PROBLEM STATEMENT:
Look through the listing below and report every line that contains "begin".

** EXERCISE INPUT follows **

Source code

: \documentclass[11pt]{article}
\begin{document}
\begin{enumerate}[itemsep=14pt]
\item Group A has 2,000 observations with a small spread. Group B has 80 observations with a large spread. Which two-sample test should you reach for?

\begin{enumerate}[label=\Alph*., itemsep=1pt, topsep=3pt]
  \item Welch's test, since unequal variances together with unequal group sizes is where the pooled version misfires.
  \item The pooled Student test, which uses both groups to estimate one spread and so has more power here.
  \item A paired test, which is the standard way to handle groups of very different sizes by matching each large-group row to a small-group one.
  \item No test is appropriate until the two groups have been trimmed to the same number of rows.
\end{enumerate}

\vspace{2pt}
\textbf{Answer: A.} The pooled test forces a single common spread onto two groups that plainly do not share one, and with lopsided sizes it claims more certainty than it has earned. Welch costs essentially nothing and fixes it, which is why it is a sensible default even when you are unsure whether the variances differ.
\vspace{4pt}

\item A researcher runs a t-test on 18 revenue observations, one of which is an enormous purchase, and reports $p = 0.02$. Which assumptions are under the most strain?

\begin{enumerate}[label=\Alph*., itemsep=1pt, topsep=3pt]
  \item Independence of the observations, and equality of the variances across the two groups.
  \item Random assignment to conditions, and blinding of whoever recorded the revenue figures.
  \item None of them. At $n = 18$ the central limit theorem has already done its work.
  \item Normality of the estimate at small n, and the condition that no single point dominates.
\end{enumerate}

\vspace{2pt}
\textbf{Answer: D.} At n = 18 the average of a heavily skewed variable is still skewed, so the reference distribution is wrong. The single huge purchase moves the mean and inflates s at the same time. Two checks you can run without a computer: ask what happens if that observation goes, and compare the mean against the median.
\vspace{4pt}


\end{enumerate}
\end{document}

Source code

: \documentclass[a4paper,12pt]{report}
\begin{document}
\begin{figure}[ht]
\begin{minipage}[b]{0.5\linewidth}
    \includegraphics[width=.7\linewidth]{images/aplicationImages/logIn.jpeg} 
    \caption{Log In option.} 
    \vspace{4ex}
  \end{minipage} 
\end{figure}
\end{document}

** End of EXERCISE INPUT **

EXERCISE ANSWER:
\begin{document}
\begin{enumerate}[itemsep=14pt]
\begin{enumerate}[label=\Alph*., itemsep=1pt, topsep=3pt]
\begin{enumerate}[label=\Alph*., itemsep=1pt, topsep=3pt]
\begin{document}
\begin{figure}[ht]
\begin{minipage}[b]{0.5\linewidth}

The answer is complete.